EXERCISE DATA:
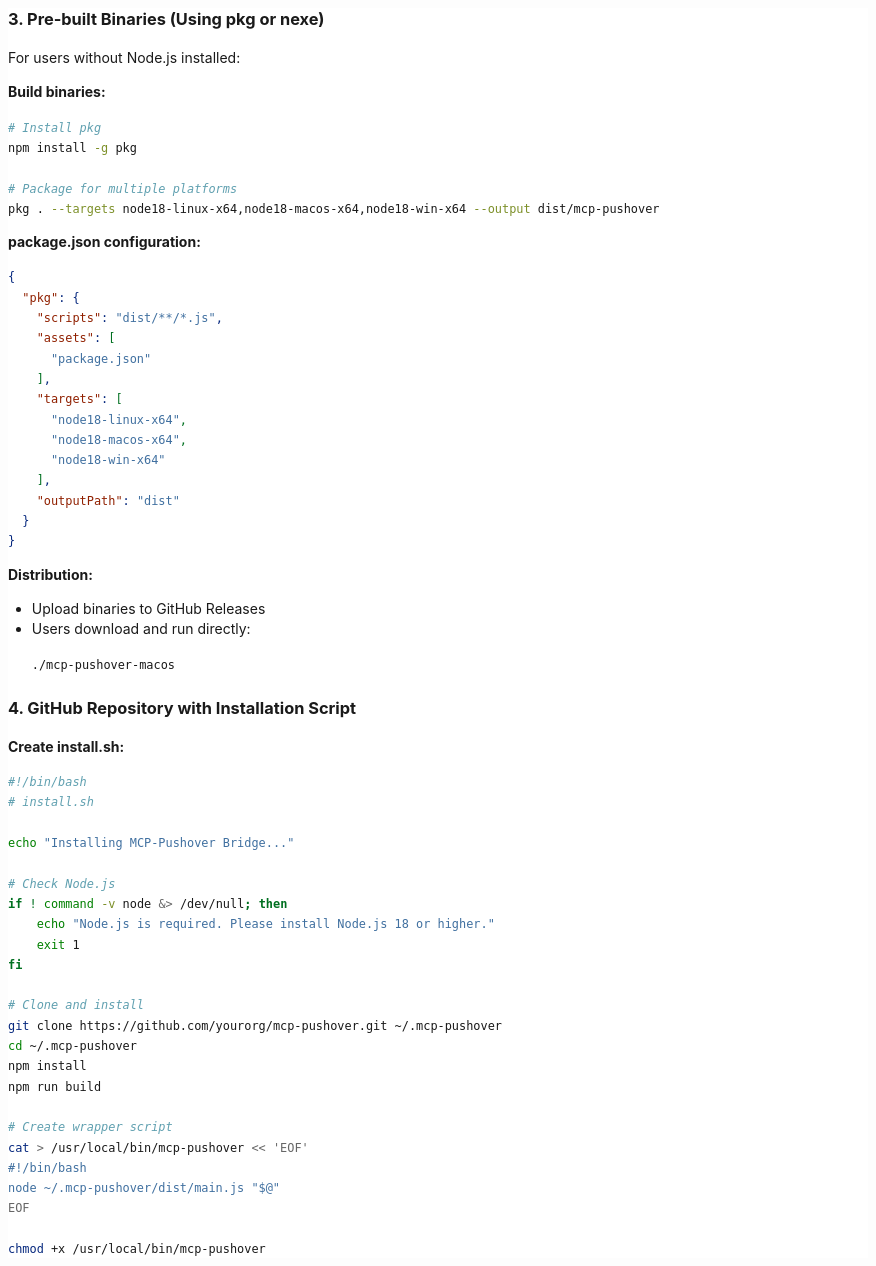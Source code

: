 ### 3. Pre-built Binaries (Using pkg or nexe)

For users without Node.js installed:

**Build binaries:**
```bash
# Install pkg
npm install -g pkg

# Package for multiple platforms
pkg . --targets node18-linux-x64,node18-macos-x64,node18-win-x64 --output dist/mcp-pushover
```

**package.json configuration:**
```json
{
  "pkg": {
    "scripts": "dist/**/*.js",
    "assets": [
      "package.json"
    ],
    "targets": [
      "node18-linux-x64",
      "node18-macos-x64", 
      "node18-win-x64"
    ],
    "outputPath": "dist"
  }
}
```

**Distribution:**
- Upload binaries to GitHub Releases
- Users download and run directly:
  ```bash
  ./mcp-pushover-macos
  ```

### 4. GitHub Repository with Installation Script

**Create install.sh:**
```bash
#!/bin/bash
# install.sh

echo "Installing MCP-Pushover Bridge..."

# Check Node.js
if ! command -v node &> /dev/null; then
    echo "Node.js is required. Please install Node.js 18 or higher."
    exit 1
fi

# Clone and install
git clone https://github.com/yourorg/mcp-pushover.git ~/.mcp-pushover
cd ~/.mcp-pushover
npm install
npm run build

# Create wrapper script
cat > /usr/local/bin/mcp-pushover << 'EOF'
#!/bin/bash
node ~/.mcp-pushover/dist/main.js "$@"
EOF

chmod +x /usr/local/bin/mcp-pushover
```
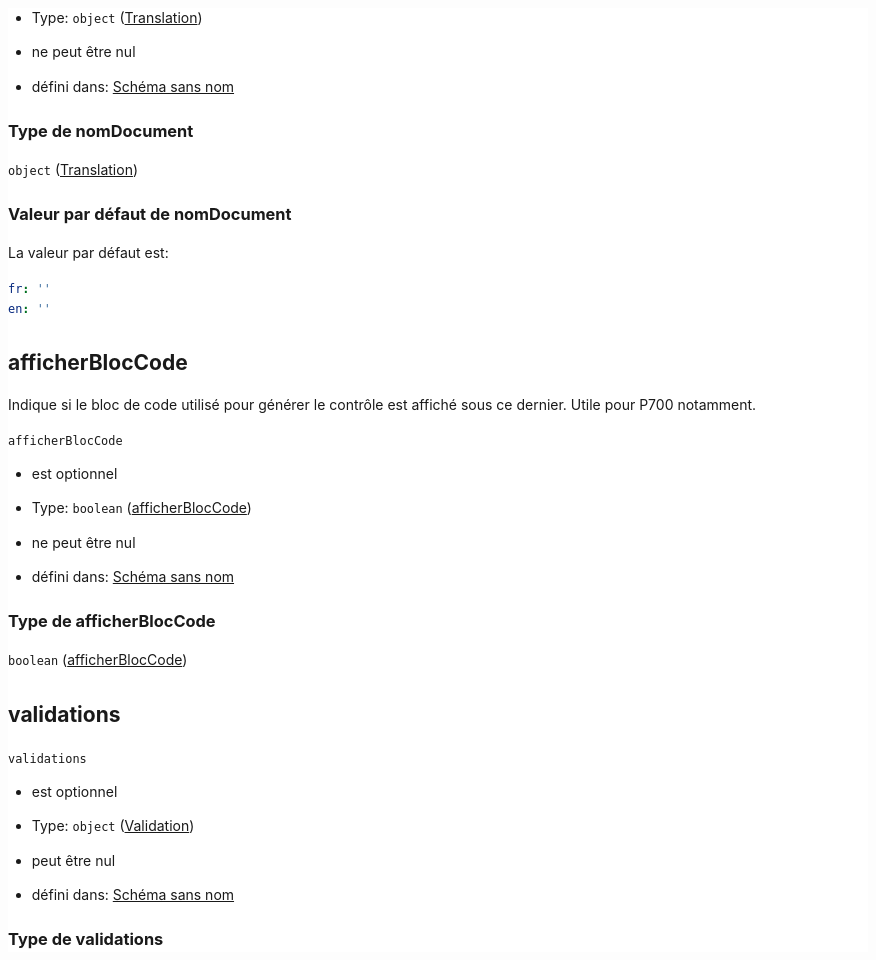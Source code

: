 *   Type: `object` ([Translation](frw-definitions-translation.md))

*   ne peut être nul

*   défini dans: [Schéma sans nom](frw-definitions-translation.md "https://example.com/schemas/custom#/definitions/Input/properties/nomDocument")

### Type de nomDocument

`object` ([Translation](frw-definitions-translation.md))

### Valeur par défaut de nomDocument

La valeur par défaut est:

```yaml
fr: ''
en: ''

```

## afficherBlocCode

Indique si le bloc de code utilisé pour générer le contrôle est affiché sous ce dernier. Utile pour P700 notamment.

`afficherBlocCode`

*   est optionnel

*   Type: `boolean` ([afficherBlocCode](frw-definitions-input-properties-afficherbloccode.md))

*   ne peut être nul

*   défini dans: [Schéma sans nom](frw-definitions-input-properties-afficherbloccode.md "https://example.com/schemas/custom#/definitions/Input/properties/afficherBlocCode")

### Type de afficherBlocCode

`boolean` ([afficherBlocCode](frw-definitions-input-properties-afficherbloccode.md))

## validations



`validations`

*   est optionnel

*   Type: `object` ([Validation](frw-definitions-input-properties-validation.md))

*   peut être nul

*   défini dans: [Schéma sans nom](frw-definitions-input-properties-validation.md "https://example.com/schemas/custom#/definitions/Input/properties/validations")

### Type de validations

ASSIGNED TASK: Scan the data above for the word "macos". Copy every line in which it is found.

OUTPUT:
pkg . --targets node18-linux-x64,node18-macos-x64,node18-win-x64 --output dist/mcp-pushover
      "node18-macos-x64", 
  ./mcp-pushover-macos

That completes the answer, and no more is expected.